### [Data shown]
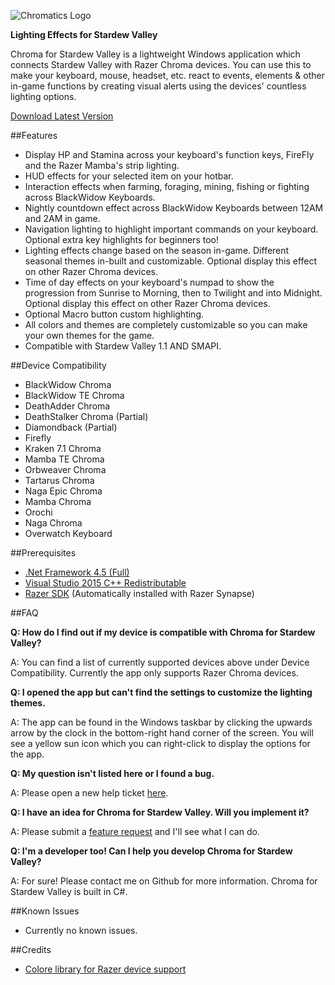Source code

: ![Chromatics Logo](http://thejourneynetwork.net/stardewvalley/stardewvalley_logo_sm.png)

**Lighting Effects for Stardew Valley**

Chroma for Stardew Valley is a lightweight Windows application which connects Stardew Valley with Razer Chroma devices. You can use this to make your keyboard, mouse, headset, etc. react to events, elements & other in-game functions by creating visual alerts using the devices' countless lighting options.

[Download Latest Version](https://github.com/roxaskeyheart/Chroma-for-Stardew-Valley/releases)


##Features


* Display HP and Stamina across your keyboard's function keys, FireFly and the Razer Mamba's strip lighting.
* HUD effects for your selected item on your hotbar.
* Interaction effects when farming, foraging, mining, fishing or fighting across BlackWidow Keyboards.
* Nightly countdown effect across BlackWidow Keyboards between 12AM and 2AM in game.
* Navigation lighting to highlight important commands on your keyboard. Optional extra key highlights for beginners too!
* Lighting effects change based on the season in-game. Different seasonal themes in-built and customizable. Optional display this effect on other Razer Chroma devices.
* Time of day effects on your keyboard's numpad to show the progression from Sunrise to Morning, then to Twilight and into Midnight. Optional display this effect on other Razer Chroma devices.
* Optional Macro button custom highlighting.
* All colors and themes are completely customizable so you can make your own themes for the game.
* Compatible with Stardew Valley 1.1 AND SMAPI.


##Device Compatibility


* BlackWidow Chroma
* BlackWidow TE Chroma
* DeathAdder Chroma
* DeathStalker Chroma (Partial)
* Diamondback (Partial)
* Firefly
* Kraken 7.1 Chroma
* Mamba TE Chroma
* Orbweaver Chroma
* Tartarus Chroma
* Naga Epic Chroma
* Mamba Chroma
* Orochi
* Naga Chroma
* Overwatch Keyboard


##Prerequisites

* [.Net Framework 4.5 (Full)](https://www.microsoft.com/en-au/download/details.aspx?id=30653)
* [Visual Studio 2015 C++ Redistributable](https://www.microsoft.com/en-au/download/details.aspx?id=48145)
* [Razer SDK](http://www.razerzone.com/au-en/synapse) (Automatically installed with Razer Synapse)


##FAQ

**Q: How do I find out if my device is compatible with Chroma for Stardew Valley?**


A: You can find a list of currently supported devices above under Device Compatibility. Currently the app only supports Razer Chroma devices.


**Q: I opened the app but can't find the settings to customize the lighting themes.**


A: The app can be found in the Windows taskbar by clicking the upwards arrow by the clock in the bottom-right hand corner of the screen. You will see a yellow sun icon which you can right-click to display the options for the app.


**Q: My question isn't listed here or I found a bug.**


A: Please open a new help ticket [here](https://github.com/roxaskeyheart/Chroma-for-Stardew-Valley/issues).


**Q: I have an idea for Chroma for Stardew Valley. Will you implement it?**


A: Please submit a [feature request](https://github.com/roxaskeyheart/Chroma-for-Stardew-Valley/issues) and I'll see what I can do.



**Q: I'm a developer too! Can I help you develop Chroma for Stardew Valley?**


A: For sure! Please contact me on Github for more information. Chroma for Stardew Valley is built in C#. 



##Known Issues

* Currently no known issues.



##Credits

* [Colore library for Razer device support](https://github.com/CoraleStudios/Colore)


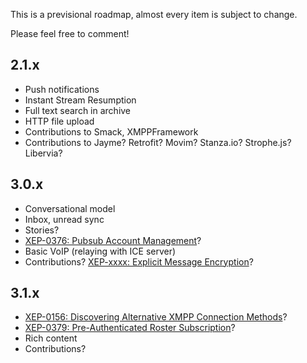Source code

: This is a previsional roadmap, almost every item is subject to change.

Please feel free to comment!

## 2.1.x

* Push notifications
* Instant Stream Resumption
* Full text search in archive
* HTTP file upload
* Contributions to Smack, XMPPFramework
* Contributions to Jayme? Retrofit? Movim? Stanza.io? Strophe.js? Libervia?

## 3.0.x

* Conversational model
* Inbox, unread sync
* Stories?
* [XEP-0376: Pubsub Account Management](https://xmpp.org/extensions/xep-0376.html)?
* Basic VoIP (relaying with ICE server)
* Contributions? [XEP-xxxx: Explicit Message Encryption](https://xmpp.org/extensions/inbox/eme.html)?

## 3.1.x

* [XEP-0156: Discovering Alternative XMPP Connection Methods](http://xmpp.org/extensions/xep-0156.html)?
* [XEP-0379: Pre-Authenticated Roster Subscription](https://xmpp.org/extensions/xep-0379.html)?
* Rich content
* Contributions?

### [Your goal]
Work through the records above line by line and count those that hold the string "Currently". Give only the result.

### [Exercise result]
2